Heck, you can build a house that is 40% more energy efficient than a 'to code' built house at no extra cost. 75% better is still fairly easy.
90% isn't too expensive.
The price climbs fairly quickly, at least in the north, when you are working on that last 10%.
How long ago did you price your build?

A huge part of prices for these buildings (and their carbon footprint...) was a result of shipping doors, windows, and other hardware from Europe. US manufacturers didn't have certified products until mid-2013. I don't know if we have North American sources for other hardware yet.

Overall I agree - I think PassivHaus is one way but not the only way to dramatically increase efficiency. I see it as the 'high tech/high energy' path. I'm going in the Earthship direction as it's about as low-tech as possible, doesn't use any special windows or films or doors, and has the additional benefit of an amazingly tiny carbon footprint.
 
Good point, it was two years ago.
Passivehaus isn't all that high tech and certainly isn't high energy, unless you are talking about embedded energy, in which case it may be, but isn't necessarily.

A net zero house (very different than a Passivehaus) uses more energy, however it produces more as well, thus bringing it to net zero for a much lower cost (again, in cold climates).

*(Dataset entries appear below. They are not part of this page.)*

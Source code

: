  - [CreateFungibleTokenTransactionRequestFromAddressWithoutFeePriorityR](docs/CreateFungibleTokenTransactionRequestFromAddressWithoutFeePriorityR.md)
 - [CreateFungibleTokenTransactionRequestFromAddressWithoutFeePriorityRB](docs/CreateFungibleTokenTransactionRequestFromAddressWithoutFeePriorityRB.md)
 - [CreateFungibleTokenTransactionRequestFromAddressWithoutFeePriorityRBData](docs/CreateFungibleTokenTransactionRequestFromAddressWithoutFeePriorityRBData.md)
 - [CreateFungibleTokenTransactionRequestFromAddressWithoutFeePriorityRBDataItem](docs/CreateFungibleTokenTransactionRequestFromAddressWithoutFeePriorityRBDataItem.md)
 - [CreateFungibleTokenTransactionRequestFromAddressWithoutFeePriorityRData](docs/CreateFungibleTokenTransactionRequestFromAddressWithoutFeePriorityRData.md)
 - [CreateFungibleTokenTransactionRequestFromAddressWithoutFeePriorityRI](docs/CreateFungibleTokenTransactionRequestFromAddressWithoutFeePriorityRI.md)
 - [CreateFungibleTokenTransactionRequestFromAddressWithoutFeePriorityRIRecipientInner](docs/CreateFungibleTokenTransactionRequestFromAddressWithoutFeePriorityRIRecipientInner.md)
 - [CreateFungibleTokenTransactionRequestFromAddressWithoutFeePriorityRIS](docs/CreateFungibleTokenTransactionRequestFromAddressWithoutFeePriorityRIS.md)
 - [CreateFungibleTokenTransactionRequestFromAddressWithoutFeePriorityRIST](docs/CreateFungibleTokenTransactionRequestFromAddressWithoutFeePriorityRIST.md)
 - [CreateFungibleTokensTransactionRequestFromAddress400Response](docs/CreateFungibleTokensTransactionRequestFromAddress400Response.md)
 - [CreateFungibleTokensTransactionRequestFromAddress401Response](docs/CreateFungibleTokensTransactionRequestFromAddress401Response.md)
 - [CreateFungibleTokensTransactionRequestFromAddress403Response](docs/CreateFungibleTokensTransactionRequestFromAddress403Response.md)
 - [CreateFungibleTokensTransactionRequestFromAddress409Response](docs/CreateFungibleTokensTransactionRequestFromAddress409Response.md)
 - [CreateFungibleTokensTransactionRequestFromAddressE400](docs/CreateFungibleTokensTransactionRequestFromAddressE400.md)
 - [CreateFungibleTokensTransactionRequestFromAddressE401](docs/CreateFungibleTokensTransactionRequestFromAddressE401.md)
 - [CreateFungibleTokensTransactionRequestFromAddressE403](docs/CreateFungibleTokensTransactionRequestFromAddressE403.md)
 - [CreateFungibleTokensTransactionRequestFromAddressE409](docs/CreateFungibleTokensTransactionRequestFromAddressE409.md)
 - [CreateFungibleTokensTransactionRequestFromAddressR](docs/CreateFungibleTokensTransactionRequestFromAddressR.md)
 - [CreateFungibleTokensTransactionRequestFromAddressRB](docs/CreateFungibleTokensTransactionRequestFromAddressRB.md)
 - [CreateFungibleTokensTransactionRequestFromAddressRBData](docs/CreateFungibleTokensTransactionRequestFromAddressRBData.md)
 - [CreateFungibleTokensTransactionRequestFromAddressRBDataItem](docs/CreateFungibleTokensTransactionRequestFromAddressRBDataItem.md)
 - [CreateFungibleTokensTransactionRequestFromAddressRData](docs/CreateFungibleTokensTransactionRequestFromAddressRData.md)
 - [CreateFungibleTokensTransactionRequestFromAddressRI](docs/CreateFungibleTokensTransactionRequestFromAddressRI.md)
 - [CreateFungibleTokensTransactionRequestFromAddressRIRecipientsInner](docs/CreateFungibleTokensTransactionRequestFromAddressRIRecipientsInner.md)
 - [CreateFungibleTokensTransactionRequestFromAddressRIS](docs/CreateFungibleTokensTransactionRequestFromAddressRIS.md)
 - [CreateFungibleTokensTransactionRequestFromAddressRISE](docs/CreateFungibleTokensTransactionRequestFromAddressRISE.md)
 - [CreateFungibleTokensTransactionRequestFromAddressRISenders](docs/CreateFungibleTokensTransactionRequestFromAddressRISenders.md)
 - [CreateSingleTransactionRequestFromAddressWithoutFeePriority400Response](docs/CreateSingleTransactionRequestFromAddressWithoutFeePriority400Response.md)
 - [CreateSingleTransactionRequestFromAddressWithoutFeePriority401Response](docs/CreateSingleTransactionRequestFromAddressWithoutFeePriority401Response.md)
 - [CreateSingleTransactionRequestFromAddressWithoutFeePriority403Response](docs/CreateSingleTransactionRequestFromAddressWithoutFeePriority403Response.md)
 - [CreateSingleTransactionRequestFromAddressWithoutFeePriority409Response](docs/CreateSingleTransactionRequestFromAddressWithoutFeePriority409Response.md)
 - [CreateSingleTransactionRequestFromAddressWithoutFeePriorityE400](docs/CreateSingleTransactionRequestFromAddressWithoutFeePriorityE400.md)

Earths hips are a very cool idea, I've studied them, although not as much as you. Very popular in the southwest as I understand.
Not so workable in Minnesota ;)

We actually are starting to see Habitat for Humanity start to build NetZero housing in MN and WI!
Very exciting times that we live in when NetZero and earth ships and Passivehaus is starting to gain traction!
 
Low-energy building science and building science in general have both come a long way in the last 40 years. Energy codes for US housing have improved, and retrofitting has been done and is getting better in its methods. We lag **some** EU countries on building energy use (per HDD) and much more can be done, but the amount of energy to heat and cool US homes has decreased over the last 40 years, despite significant increases to population and average home square footage per capita. This 'ok' trend will no doubt continue for some time. Simple easy/cheap energy retrofits could easily drop US home HVAC demands by 25-40% below current, and could easily be accomplished over a decade or two (since they usually only require a few days work at each house). Current payback on these retrofits varies with the price of fuel...electric resistance, oil or propane, ROI is <5 years, nat gas or heat pumps more like 10 or more.

The homes we are discussing that break from this trend are all the result of some sort of calculation.....if there is no limit to how efficient we can make a house, what goal are we trying to reach during design?

For Earthships, IIRC, the goal is to achieve close to 100% passive solar heating and natural cooling, at minimum cost, through high thermal mass, earth tempering and large amounts of direct solar gain. The designs only seem to work well in certain climates, and are very unconventional in appearance.

For Passive houses, the goal is to have close to 100% passive heating and cooling, using only normal structural elements as thermal mass, and superinsulating, airsealing and HRV'ing to a level where (Northern European) BTU loads match typical body heat, appliance heat, and small amounts of direct solar gain. This works out to be about 1 BTU/sqft.HDD and is a bar (one of several) that must be met to be certified a 'passive house'. The resulting designs do require special and expensive detailing and windows, but are close to conventional in appearance.

The goal of 'Net-Zero Energy' is obvious enough, but not sufficient to constrain the design for PV versus insulation. Optimizing for lowest cost at current PV prices does not require passive house insulation, and the optimum is moving towards less and less insulation as PV gets cheaper. Before several years ago, the cost optimum was close to passive, now it isn't. Certainly many going Net-Zero still go Passive House too, mostly for bragging rights, not cost optimization, so the ideas are often conflated, but they needed be. In the future they certainly won't be.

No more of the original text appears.